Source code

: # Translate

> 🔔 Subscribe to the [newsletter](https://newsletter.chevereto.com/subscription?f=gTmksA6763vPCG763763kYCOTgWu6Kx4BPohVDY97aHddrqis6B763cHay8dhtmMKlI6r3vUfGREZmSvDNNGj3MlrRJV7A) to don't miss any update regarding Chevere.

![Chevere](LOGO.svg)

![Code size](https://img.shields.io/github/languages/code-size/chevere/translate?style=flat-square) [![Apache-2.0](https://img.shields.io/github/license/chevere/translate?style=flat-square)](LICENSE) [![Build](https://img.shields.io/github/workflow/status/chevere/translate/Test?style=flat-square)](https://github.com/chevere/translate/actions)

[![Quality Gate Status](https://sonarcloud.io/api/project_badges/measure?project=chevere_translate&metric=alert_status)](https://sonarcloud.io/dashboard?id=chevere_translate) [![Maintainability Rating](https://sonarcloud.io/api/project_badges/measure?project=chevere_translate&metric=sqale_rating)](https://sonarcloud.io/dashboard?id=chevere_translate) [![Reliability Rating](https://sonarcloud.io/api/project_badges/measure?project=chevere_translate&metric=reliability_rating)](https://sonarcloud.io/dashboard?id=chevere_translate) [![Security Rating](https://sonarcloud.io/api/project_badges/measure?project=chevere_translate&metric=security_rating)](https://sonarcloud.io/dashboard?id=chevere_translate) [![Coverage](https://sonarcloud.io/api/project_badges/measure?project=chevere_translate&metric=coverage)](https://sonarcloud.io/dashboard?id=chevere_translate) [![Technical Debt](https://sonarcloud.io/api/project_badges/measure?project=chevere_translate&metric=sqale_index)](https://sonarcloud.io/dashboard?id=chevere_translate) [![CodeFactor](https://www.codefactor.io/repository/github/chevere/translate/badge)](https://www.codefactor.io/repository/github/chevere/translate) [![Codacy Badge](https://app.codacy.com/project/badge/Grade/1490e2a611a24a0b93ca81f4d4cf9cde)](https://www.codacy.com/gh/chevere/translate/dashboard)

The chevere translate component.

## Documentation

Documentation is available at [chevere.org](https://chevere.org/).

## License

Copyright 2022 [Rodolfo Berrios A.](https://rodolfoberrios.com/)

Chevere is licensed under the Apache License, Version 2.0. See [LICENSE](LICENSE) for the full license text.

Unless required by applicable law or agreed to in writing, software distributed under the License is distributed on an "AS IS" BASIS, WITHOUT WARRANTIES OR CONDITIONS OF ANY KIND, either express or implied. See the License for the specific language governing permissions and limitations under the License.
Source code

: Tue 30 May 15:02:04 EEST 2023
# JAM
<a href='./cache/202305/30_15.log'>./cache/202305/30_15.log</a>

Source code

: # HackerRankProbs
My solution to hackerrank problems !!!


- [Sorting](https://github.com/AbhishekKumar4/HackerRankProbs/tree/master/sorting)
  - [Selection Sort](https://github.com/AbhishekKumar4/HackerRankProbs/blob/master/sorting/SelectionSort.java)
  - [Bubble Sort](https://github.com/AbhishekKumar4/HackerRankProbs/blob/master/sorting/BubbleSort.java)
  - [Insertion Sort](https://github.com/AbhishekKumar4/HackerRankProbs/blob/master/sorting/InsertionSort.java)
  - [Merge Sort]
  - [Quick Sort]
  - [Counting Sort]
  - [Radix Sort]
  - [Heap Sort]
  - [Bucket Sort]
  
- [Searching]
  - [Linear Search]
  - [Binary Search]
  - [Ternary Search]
---------------
_The task_: Reproduce each line in the listing above that mentions the string "Apache".

_Solved exercise_:
![Code size](https://img.shields.io/github/languages/code-size/chevere/translate?style=flat-square) [![Apache-2.0](https://img.shields.io/github/license/chevere/translate?style=flat-square)](LICENSE) [![Build](https://img.shields.io/github/workflow/status/chevere/translate/Test?style=flat-square)](https://github.com/chevere/translate/actions)
Chevere is licensed under the Apache License, Version 2.0. See [LICENSE](LICENSE) for the full license text.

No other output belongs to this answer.